09筋肉
エネルギーを消費した結果、ショタ化した。
体に問題が無いか確かめると、食べ物を食べて成長する事にする。
一番大きな理由は、もし食べ物が手に入らない状態が続いた時、体にエネルギーを貯蔵しておいた方が良いという事だ。他にも理由はあるが、成人の体でいる方が生き易い。
肉を食い、白米を食う。炭酸飲料を飲み、菓子パンを食う。果汁100%のジュースを飲み、菓子を食べる。
そして寝る。食っちゃ寝だ。幸せだ。
そんな生活を数日続けていると、目に見えて成長していた体が安定した。
プログラム通り、身長は180cm、体重82kg、脂肪は少なめで筋肉質な体型である。
貯蔵できるカロリーだけを考えるなら、筋肉より脂肪を多くした方が良いのだろうが、これには幾つかの理由がある。
さすがの俺でも脂肪からブドウ糖は合成できない。非常時、脳に必要なブドウ糖は筋肉の分解で賄う。カタボリックだ。
また筋肉質な体でいる事で、喧嘩の被害に遭いにくくなるだろう。生きていく上で、フィジカルな強さがあれば死を回避できる、という事もあると思う。
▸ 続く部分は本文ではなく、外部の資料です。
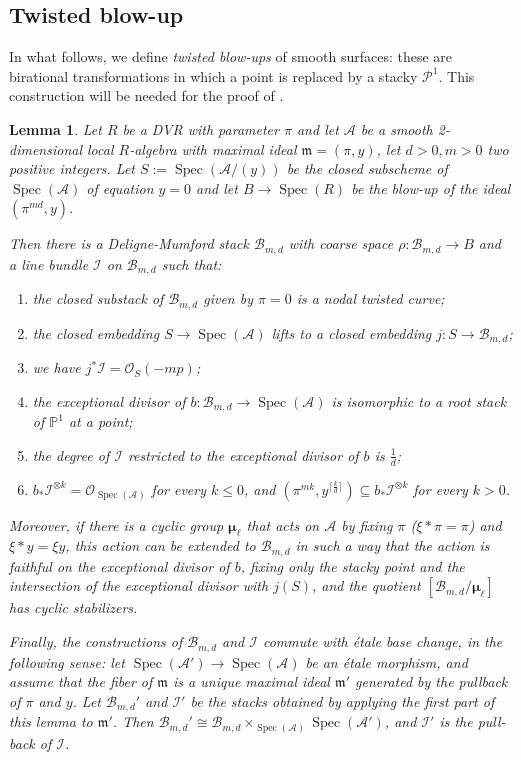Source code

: \documentclass{amsart}
\newcommand{\bP}{\mathbb{P}}
\newcommand{\cA}{\mathcal{A}}
\newcommand{\cB}{\mathcal{B}}
\newcommand{\cI}{\mathcal{I}}
\newcommand{\cO}{\mathcal{O}}
\newcommand{\cP}{\mathcal{P}}
\newcommand{\spec}{\operatorname{Spec}}
\newcommand{\bmu}{\bm{\mu}}
\newtheorem{Lemma}[theorem]{Lemma}
\theoremstyle{definition}
\begin{document}
\subsection{Twisted blow-up}\label{sub:twisted blow-ups}
In what follows, we define \emph{twisted blow-ups} of smooth surfaces: these are birational transformations in which a point is replaced by a stacky $\cP^1$. This construction will be needed for the proof of .
\begin{Lemma}\label{lemma blow up + covering stack does the job}
Let $R$ be a DVR with parameter $\pi$ and let $\cA$ be a smooth 2-dimensional local $R$-algebra with maximal ideal $\mathfrak{m}=(\pi,y)$, let $d> 0, m> 0$ two positive integers. Let $S:=\spec(\cA/(y))$ be the closed subscheme of $\spec(\cA)$ of equation $y=0$ and let $B\to \spec(R)$ be the blow-up of the ideal $(\pi^{md},y)$.

Then there is a Deligne-Mumford stack $\cB_{m,d}$ with coarse space $\rho:\cB_{m,d}\to B$ and a line bundle $\cI$ on $\cB_{m,d}$ such that:
\begin{enumerate}
    \item the closed substack of $\cB_{m,d}$ given by $\pi = 0$ is a nodal twisted curve;
    \item the closed embedding $S\to \spec(\cA)$ lifts to a closed embedding $j:S\to \cB_{m,d}$;
    \item we have $j^*\cI = \cO_S(-mp)$;
    
             \item the exceptional divisor of $b:\cB_{m,d}\to \spec(\cA)$ is isomorphic to a root stack of $\bP^1$ at a point;
    \item the degree of $\cI$ restricted to the exceptional divisor of $b$ is $\frac{1}{d}$;
    \item  $b_*\cI^{\otimes k} = \cO_{\spec(\cA)}$ for every $k\le 0$, and
        $(\pi^{mk},y^{\lceil \frac{k}{d}\rceil})\subseteq b_*\cI^{\otimes k}$ for every $k>0$.
\end{enumerate}

Moreover, if there is a cyclic group $\bmu_\ell$ that acts on $\cA$ by fixing $\pi$ ($\xi*\pi = \pi$) and $\xi*y = \xi y$, this action can be extended to $\cB_{m,d}$ in such a way that the action is faithful on the exceptional divisor of $b$, fixing only the stacky point and the intersection of the exceptional divisor with $j(S)$, and the quotient $[\cB_{m,d}/\bmu_\ell]$ has cyclic stabilizers.

Finally, the constructions of $\cB_{m,d}$ and $\cI$ commute with \'etale base change, in the following sense: let $\spec(\cA')\to \spec(\cA)$ be an \'etale morphism, and assume that the fiber of $\mathfrak{m}$ is a unique maximal ideal $\mathfrak{m}'$ generated by the pullback of $\pi$ and $y$. Let $\cB_{m,d}'$ and $\cI'$ be the stacks obtained by applying the first part of this lemma to $\mathfrak{m}'$. Then $\cB_{m,d}'\cong\cB_{m,d}\times_{\spec(\cA)} \spec(\cA')$, and $\cI'$ is the pull-back of $\cI$.
\end{Lemma}
\end{document}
そして見た目的にデブよりマッチョの方が良い。クオリティオブライフだ。
現状、体細胞分裂制御プログラムにより、大抵の怪我は自然治癒する事が出来る。千切れた筋繊維なんてすぐに治る。
筋肉を保護する為のリミッターを外しても問題は無い。
だがリミッターを外すには脳内の変化が必要だ。リスクがあるので却下する。
故に別の方向からのアプローチを考えた。
使わない筋肉は分解されてしまう。これはエネルギーの無駄遣いをしない様に進化してきた為だ。
だが俺は飢餓時のエネルギー不足問題についての対策を完了している。
燃費が悪くても、筋肉がある方がメリットが大きい為、筋肉を使わなくても分解されない様にした。
実はこれは体細胞分裂制御プログラムに含まれている。
そうでなくては食べただけで筋肉は付かない。俺に筋トレは必要無いのだ。
人に格闘技を習うのが嫌な俺は、いつの日か達人になる事を夢見て、正拳突きを日課に取り入れた。